Questions fréquentes
Quelle est la bonne densité de mots-clés ?
Il n’y en a pas. À la question « Does Google consider keyword density for the content? », John Mueller répond en janvier 2023, dans une transcription publiée par Google : « Google does not have a notion of optimal keyword density. » Les valeurs de 1 %, 2 % ou 3 % qui circulent ne renvoient à aucune source primaire. Elles ne sont pas contestées par Google : elles sont sans objet.
À partir de combien d’occurrences parle-t-on de keyword stuffing ?
Aucun nombre n’est publié, et il ne peut pas y en avoir : quinze occurrences sont normales dans une page de définition et pénibles dans une page de témoignage. Le critère que Google énonce est la répétition « so often that it sounds unnatural ». Le test correspondant est la lecture à voix haute, pas un calcul.
Faut-il mettre le mot-clé dans le title, le H1 et l’URL ?
Pas à l’identique dans les trois. C’est précisément ce que Laurent Bourrelly appelle la « triplette du bourrin », expression qu’il a forgée pour désigner un manque de finesse et non pour recommander la pratique. Il concentre la requête dans le title, emploie le H1 pour des co-occurrences et laisse l’URL épurée. Google écrit de son côté que les mots-clés dans le chemin de l’URL n’ont « hardly any effect beyond appearing in breadcrumbs » — pratiquement aucun effet au-delà de leur apparition dans le fil d’Ariane.

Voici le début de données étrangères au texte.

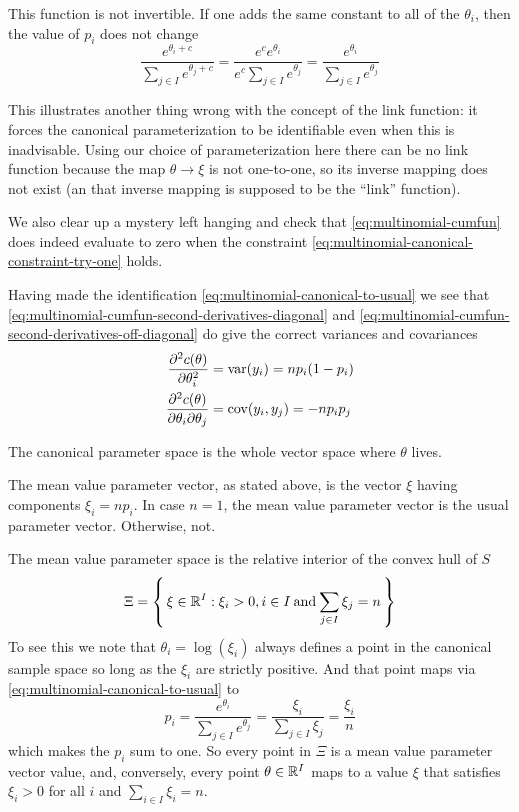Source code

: This function is not invertible.  If one adds the same constant
to all of the $\theta_i$, then the value of $p_i$ does not change
$$
   \frac{e^{\theta_i + c}}{\sum_{j \in I} e^{\theta_j + c}}
   =
   \frac{e^c e^{\theta_i}}{e^c \sum_{j \in I} e^{\theta_j}}
   =
   \frac{e^{\theta_i}}{\sum_{j \in I} e^{\theta_j}}
$$

This illustrates another thing wrong with the concept of the link function:
it forces the canonical parameterization to be identifiable even when this
is inadvisable.  Using our choice of parameterization here there can be
no link function because the map $\theta \to \xi$ is not one-to-one, so
its inverse mapping does not exist (an that inverse mapping is supposed to
be the ``link'' function).

We also clear up a mystery left hanging and check
that \eqref{eq:multinomial-cumfun} does indeed evaluate to zero when the
constraint \eqref{eq:multinomial-canonical-constraint-try-one} holds.

Having made the identification \eqref{eq:multinomial-canonical-to-usual}
we see that \eqref{eq:multinomial-cumfun-second-derivatives-diagonal}
and \eqref{eq:multinomial-cumfun-second-derivatives-off-diagonal}
do give the correct variances and covariances
\begin{align*}
   \frac{\partial^2 c(\theta)}{\partial \theta_i^2}
   & =
   \operatorname{var}(y_i) = n p_i (1 - p_i)
   \\
   \frac{\partial^2 c(\theta)}{\partial \theta_i \partial \theta_j}
   & =
   \operatorname{cov}(y_i, y_j) = - n p_i p_j
\end{align*}

The canonical parameter space is the whole vector space where $\theta$ lives.

The mean value parameter vector, as stated above, is the vector $\xi$ having
components $\xi_i = n p_i$.  In case $n = 1$, the mean value parameter vector
is the usual parameter vector.  Otherwise, not.

The mean value parameter space is the relative interior of the
convex hull of $S$
\begin{equation} \label{eq:multinomial-mean-value-parameter-space}
   \Xi
   =
   \left\{\,  \xi \in \mathbb{R}^I : \xi_i > 0, i \in I \mathbin{\rm and}
   \sum_{j \in I} \xi_j = n  \,\right\}
\end{equation}
To see this we note that $\theta_i = \log(\xi_i)$ always defines a point
in the canonical sample space so long as the $\xi_i$ are strictly positive.
And that point maps via \eqref{eq:multinomial-canonical-to-usual} to
$$
   p_i = \frac{e^{\theta_i}}{\sum_{j \in I} e^{\theta_j}}
   =
   \frac{\xi_i}{\sum_{j \in I} \xi_j} = \frac{\xi_i}{n}
$$
which makes the $p_i$ sum to one.
So every point in $\Xi$ is a mean value parameter vector value,
and, conversely, every point $\theta \in \mathbb{R}^I$ maps to a value $\xi$
that satisfies $\xi_i > 0$ for all $i$ and $\sum_{i \in I} \xi_i = n$.

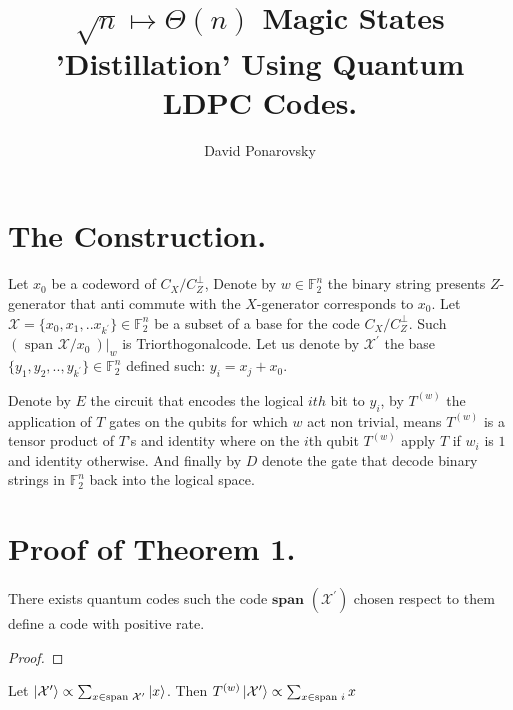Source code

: \documentclass[manuscript,screen,review]{acmart}
\begin{document}

\title{ $\sqrt{n} \mapsto \Theta(n)$  Magic States 'Distillation' Using
Quantum LDPC Codes. }
\author{David Ponarovsky}
\maketitle

\newcommand*{\Mbas}{\mathcal{X}^\prime}
\newcommand*{\QQ}{C_{X}/C_{Z}^\perp }
\newcommand*{\trig}{Triorthogonal}

\section{The Construction.}

Let $x_{0}$ be a codeword of $\QQ$,  Denote by $w \in \mathbb{F}_{2}^{n}$
the binary string presents $Z$-generator that anti commute with the
$X$-generator corresponds to $x_{0}$. Let $\mathcal{X} = \{x_{0}, x_{1}, .. x_{k^\prime}\} \in \mathbb{F}_{2}^{n}$ be a
subset of a base for the code $\QQ$. Such $\left(\text{ span } \mathcal{X}/x_0 \ \right)|_{w}$ is \trig code.  
Let us denote by $\Mbas$ the base $\{ y_{1}, y_{2}, .., y_{k^\prime} \} \in
\mathbb{F}_{2}^{n}$ defined such: $ y_{i} = x_{j} + x_{0}$. 

Denote by $E$ the circuit that encodes the logical $ith$ bit to $y_{i}$, by $T^{(w)}$ the application of
$T$ gates on the qubits for which $w$ act non trivial, means $T^{(w)}$ is a
tensor product of $T$'s and identity where on the $i$th qubit $T^{(w)}$ apply
$T$ if $w_{i}$ is $1$ and identity otherwise. And finally by $D$ denote the gate that decode binary strings in $\mathbb{F}_{2}^{n}$ back into the logical space.


\section{Proof of Theorem 1.}

\begin{claim}
  There exists quantum codes such the code $\textbf{span }(\Mbas)$ chosen respect to them define a code with positive rate.   
\end{claim}
\begin{proof}
  
\end{proof}

\begin{claim}
  Let $\ket{\Mbas} \propto \sum_{x \in \text{span } \Mbas }{\ket{x}}$. Then $T^{(w)}\ket{\Mbas} \propto \sum_{x \in \text{span }i}{  x  }$
\end{claim}





%

\printbibliography
\end{document}
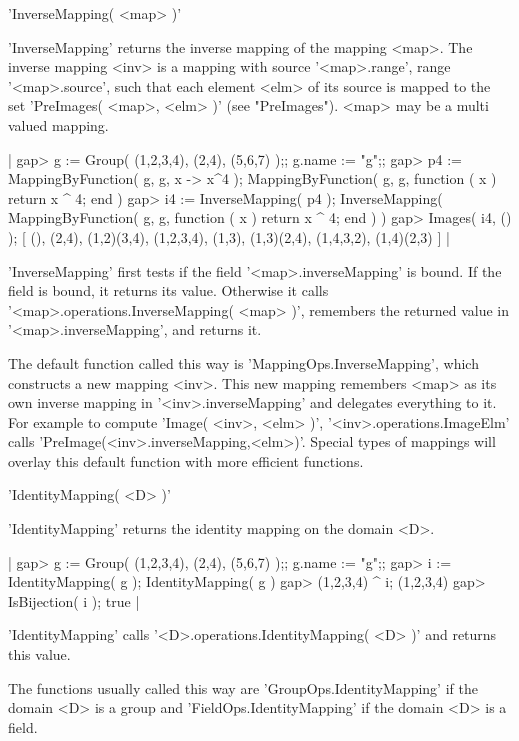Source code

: 
'InverseMapping( <map> )'

'InverseMapping' returns the inverse mapping of  the  mapping <map>.  The
inverse mapping  <inv>  is  a  mapping  with source  '<map>.range', range
'<map>.source', such that each element <elm> of its source  is  mapped to
the  set 'PreImages( <map>, <elm> )'  (see "PreImages").  <map> may  be a
multi valued mapping.

|    gap> g := Group( (1,2,3,4), (2,4), (5,6,7) );;  g.name := "g";;
    gap> p4 := MappingByFunction( g, g, x -> x^4 );
    MappingByFunction( g, g, function ( x )
        return x ^ 4;
    end )
    gap> i4 := InverseMapping( p4 );
    InverseMapping( MappingByFunction( g, g, function ( x )
        return x ^ 4;
    end ) )
    gap> Images( i4, () );
    [ (), (2,4), (1,2)(3,4), (1,2,3,4), (1,3), (1,3)(2,4), (1,4,3,2),
      (1,4)(2,3) ] |

'InverseMapping'  first tests   if  the  field '<map>.inverseMapping'  is
bound.  If the field is bound, it  returns its value.  Otherwise it calls
'<map>.operations.InverseMapping( <map> )',  remembers the returned value
in '<map>.inverseMapping', and returns it.

The default function   called  this  way is  'MappingOps.InverseMapping',
which constructs a new  mapping <inv>.   This new mapping remembers <map>
as its    own inverse mapping   in '<inv>.inverseMapping'   and delegates
everything to  it.   For  example  to  compute  'Image( <inv>,  <elm> )',
'<inv>.operations.ImageElm' calls 'PreImage(<inv>.inverseMapping,<elm>)'.
Special types of mappings will  overlay this  default function with  more
efficient functions.


'IdentityMapping( <D> )'

'IdentityMapping' returns the identity mapping on the domain <D>.

|    gap> g := Group( (1,2,3,4), (2,4), (5,6,7) );;  g.name := "g";;
    gap> i := IdentityMapping( g );
    IdentityMapping( g )
    gap> (1,2,3,4) ^ i;
    (1,2,3,4)
    gap> IsBijection( i );
    true |

'IdentityMapping'  calls   '<D>.operations.IdentityMapping(  <D>  )'  and
returns this value.

The functions usually called  this way  are 'GroupOps.IdentityMapping' if
the domain  <D> is a group and  'FieldOps.IdentityMapping'  if the domain
<D> is a field.

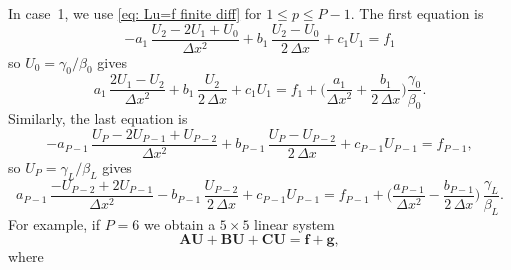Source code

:In case~1, we use \eqref{eq: Lu=f finite diff} for $1\le p\le P-1$.
The first equation is
\[
-a_1\,\frac{U_2-2U_1+U_0}{\Delta x^2}+b_1\,\frac{U_2-U_0}{2\,\Delta x}
	+c_1U_1=f_1
\]
so $U_0=\gamma_0/\beta_0$ gives
\[
a_1\,\frac{2U_1-U_2}{\Delta x^2}+b_1\,\frac{U_2}{2\,\Delta x}+c_1U_1
	=f_1+\biggl(\frac{a_1}{\Delta x^2}+\frac{b_1}{2\,\Delta x}\biggr)
	\frac{\gamma_0}{\beta_0}.
\]
Similarly, the last equation is
\[
-a_{P-1}\,\frac{U_P-2U_{P-1}+U_{P-2}}{\Delta x^2}
	+b_{P-1}\,\frac{U_P-U_{P-2}}{2\,\Delta x}+c_{P-1}U_{P-1}=f_{P-1},
\]
so $U_P=\gamma_L/\beta_L$ gives
\[
a_{P-1}\,\frac{-U_{P-2}+2U_{P-1}}{\Delta x^2}
	-b_{P-1}\,\frac{U_{P-2}}{2\,\Delta x}+c_{P-1}U_{P-1}
	=f_{P-1}+\biggl(\frac{a_{P-1}}{\Delta x^2}-\frac{b_{P-1}}{2\,\Delta x}
	\biggr)\,\frac{\gamma_L}{\beta_L}.
\]
For example, if $P=6$ we obtain a $5\times5$ linear system
\[
\boldsymbol{A}\boldsymbol{U}+\boldsymbol{B}\boldsymbol{U}
	+\boldsymbol{C}\boldsymbol{U}=\boldsymbol{f}+\boldsymbol{g},
\]
where
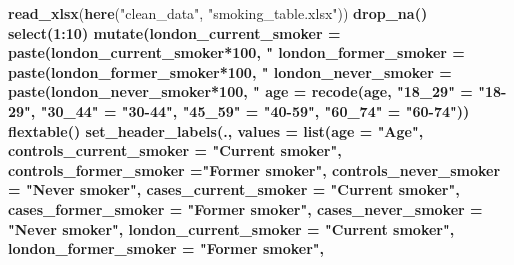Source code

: \documentclass[
]{article}
\newenvironment{Shaded}{\begin{snugshade}}{\end{snugshade}}
\newcommand{\DataTypeTok}[1]{\textcolor[rgb]{0.13,0.29,0.53}{#1}}
\newcommand{\DecValTok}[1]{\textcolor[rgb]{0.00,0.00,0.81}{#1}}
\newcommand{\KeywordTok}[1]{\textcolor[rgb]{0.13,0.29,0.53}{\textbf{#1}}}
\newcommand{\NormalTok}[1]{#1}
\newcommand{\OperatorTok}[1]{\textcolor[rgb]{0.81,0.36,0.00}{\textbf{#1}}}
\newcommand{\StringTok}[1]{\textcolor[rgb]{0.31,0.60,0.02}{#1}}
\begin{document}
\begin{Shaded}
\begin{Highlighting}[]
{{{{{{{{{{{{{\KeywordTok{read_xlsx}\NormalTok{(}\KeywordTok{here}\NormalTok{(}\StringTok{"clean_data"}\NormalTok{, }\StringTok{"smoking_table.xlsx"}\NormalTok{)) }\OperatorTok{%
\StringTok{  }\KeywordTok{drop_na}\NormalTok{() }\OperatorTok{%
\StringTok{  }\KeywordTok{select}\NormalTok{(}\DecValTok{1}\OperatorTok{:}\DecValTok{10}\NormalTok{) }\OperatorTok{%
\StringTok{  }\KeywordTok{mutate}\NormalTok{(}\DataTypeTok{london_current_smoker =} \KeywordTok{paste}\NormalTok{(london_current_smoker}\OperatorTok{*}\DecValTok{100}\NormalTok{, }\StringTok{"%
         \DataTypeTok{london_former_smoker =} \KeywordTok{paste}\NormalTok{(london_former_smoker}\OperatorTok{*}\DecValTok{100}\NormalTok{, }\StringTok{"%
         \DataTypeTok{london_never_smoker =} \KeywordTok{paste}\NormalTok{(london_never_smoker}\OperatorTok{*}\DecValTok{100}\NormalTok{, }\StringTok{"%
         \DataTypeTok{age =} \KeywordTok{recode}\NormalTok{(age, }\StringTok{"18_29"}\NormalTok{ =}\StringTok{ "18-29"}\NormalTok{,}
                      \StringTok{"30_44"}\NormalTok{ =}\StringTok{ "30-44"}\NormalTok{,}
                      \StringTok{"45_59"}\NormalTok{ =}\StringTok{ "40-59"}\NormalTok{,}
                      \StringTok{"60_74"}\NormalTok{ =}\StringTok{ "60-74"}\NormalTok{)) }\OperatorTok{%
\StringTok{  }\KeywordTok{flextable}\NormalTok{() }\OperatorTok{%
\StringTok{  }\KeywordTok{set_header_labels}\NormalTok{(.,}
                    \DataTypeTok{values =} \KeywordTok{list}\NormalTok{(}\DataTypeTok{age =} \StringTok{"Age"}\NormalTok{,}
                                  \DataTypeTok{controls_current_smoker =} \StringTok{"Current smoker"}\NormalTok{,}
                                  \DataTypeTok{controls_former_smoker =}\StringTok{"Former smoker"}\NormalTok{,}
                                  \DataTypeTok{controls_never_smoker =} \StringTok{"Never smoker"}\NormalTok{,}
                                  \DataTypeTok{cases_current_smoker =} \StringTok{"Current smoker"}\NormalTok{,}
                                  \DataTypeTok{cases_former_smoker =} \StringTok{"Former smoker"}\NormalTok{,}
                                  \DataTypeTok{cases_never_smoker =} \StringTok{"Never smoker"}\NormalTok{,}
                                  \DataTypeTok{london_current_smoker =} \StringTok{"Current smoker"}\NormalTok{,}
                                  \DataTypeTok{london_former_smoker =} \StringTok{"Former smoker"}\NormalTok{,}
}}}}}}}}}}}}}}}}}}}}}
\end{Highlighting}
\end{Shaded}
\end{document}
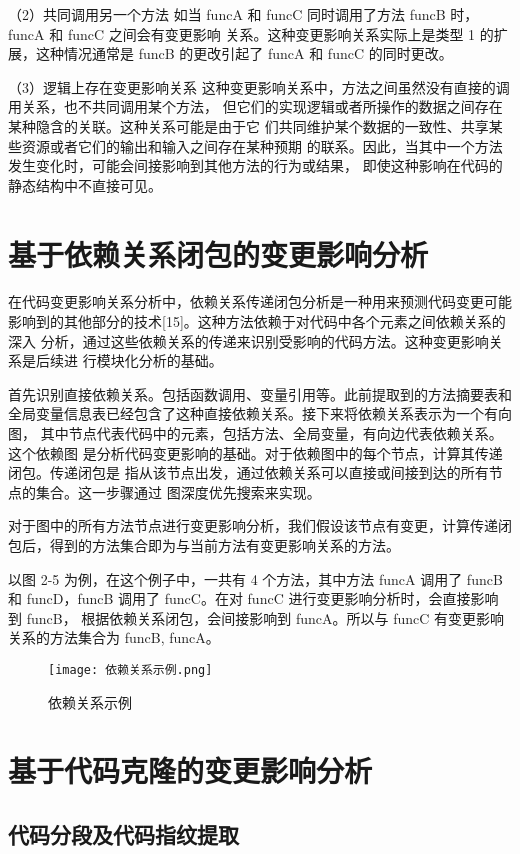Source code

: （2）共同调用另一个方法
如当 funcA 和 funcC 同时调用了方法 funcB 时，funcA 和 funcC 之间会有变更影响
关系。这种变更影响关系实际上是类型 1 的扩展，这种情况通常是 funcB 的更改引起了
funcA 和 funcC 的同时更改。

（3）逻辑上存在变更影响关系
这种变更影响关系中，方法之间虽然没有直接的调用关系，也不共同调用某个方法，
但它们的实现逻辑或者所操作的数据之间存在某种隐含的关联。这种关系可能是由于它
们共同维护某个数据的一致性、共享某些资源或者它们的输出和输入之间存在某种预期
的联系。因此，当其中一个方法发生变化时，可能会间接影响到其他方法的行为或结果，
即使这种影响在代码的静态结构中不直接可见。

\section{基于依赖关系闭包的变更影响分析}

在代码变更影响关系分析中，依赖关系传递闭包分析是一种用来预测代码变更可能
影响到的其他部分的技术[15]。这种方法依赖于对代码中各个元素之间依赖关系的深入
分析，通过这些依赖关系的传递来识别受影响的代码方法。这种变更影响关系是后续进
行模块化分析的基础。

首先识别直接依赖关系。包括函数调用、变量引用等。此前提取到的方法摘要表和
全局变量信息表已经包含了这种直接依赖关系。接下来将依赖关系表示为一个有向图，
其中节点代表代码中的元素，包括方法、全局变量，有向边代表依赖关系。这个依赖图
是分析代码变更影响的基础。对于依赖图中的每个节点，计算其传递闭包。传递闭包是
指从该节点出发，通过依赖关系可以直接或间接到达的所有节点的集合。这一步骤通过
图深度优先搜索来实现。

对于图中的所有方法节点进行变更影响分析，我们假设该节点有变更，计算传递闭
包后，得到的方法集合即为与当前方法有变更影响关系的方法。

以图 2-5 为例，在这个例子中，一共有 4 个方法，其中方法 funcA 调用了 funcB 和
funcD，funcB 调用了 funcC。在对 funcC 进行变更影响分析时，会直接影响到 funcB，
根据依赖关系闭包，会间接影响到 funcA。所以与 funcC 有变更影响关系的方法集合为
{funcB, funcA}。

\begin{figure}[h]
\centering
\texttt{[image: 依赖关系示例.png]}
\caption{依赖关系示例}
\end{figure}

\section{基于代码克隆的变更影响分析}
\subsection{代码分段及代码指纹提取}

Faut-il un seul H1 par page ?
Google ne l’écrit nulle part. Sa documentation dit qu’il n’existe pas de nombre idéal de titres et que l’ordre sémantique, excellent pour les lecteurs d’écran, n’a pas d’importance du point de vue de la recherche. Un H1 unique reste une bonne discipline de document et d’accessibilité — mais ce n’est pas une exigence du moteur, et un second H1 n’est pas une faute de référencement.
Combien de mots doit faire un article pour bien se positionner ?
Aucun nombre. Google écrit que « the length of the content alone doesn’t matter for ranking purposes » et qu’il n’existe pas de cible magique, ni minimale ni maximale. Sa page sur le contenu utile pose même la question à l’envers : écrivez-vous pour atteindre un nombre de mots parce que vous avez entendu dire que Google en avait un de préféré ? et ajoute entre parenthèses : « No, we don’t. »
Faut-il optimiser pour les entités ?
Aucune documentation de Google destinée aux éditeurs ne le demande. Le vocabulaire des entités vient de l’annonce du Knowledge Graph en mai 2012 et de la documentation de l’API Knowledge Graph Search, qui s’adresse aux développeurs. Travailler les entités d’un sujet — les nommer, les relier, les définir — reste une bonne méthode de traitement de la matière ; elle se défend par ses résultats éditoriaux, pas par une consigne du moteur.
Les outils sémantiques mesurent-ils ce que fait Google ?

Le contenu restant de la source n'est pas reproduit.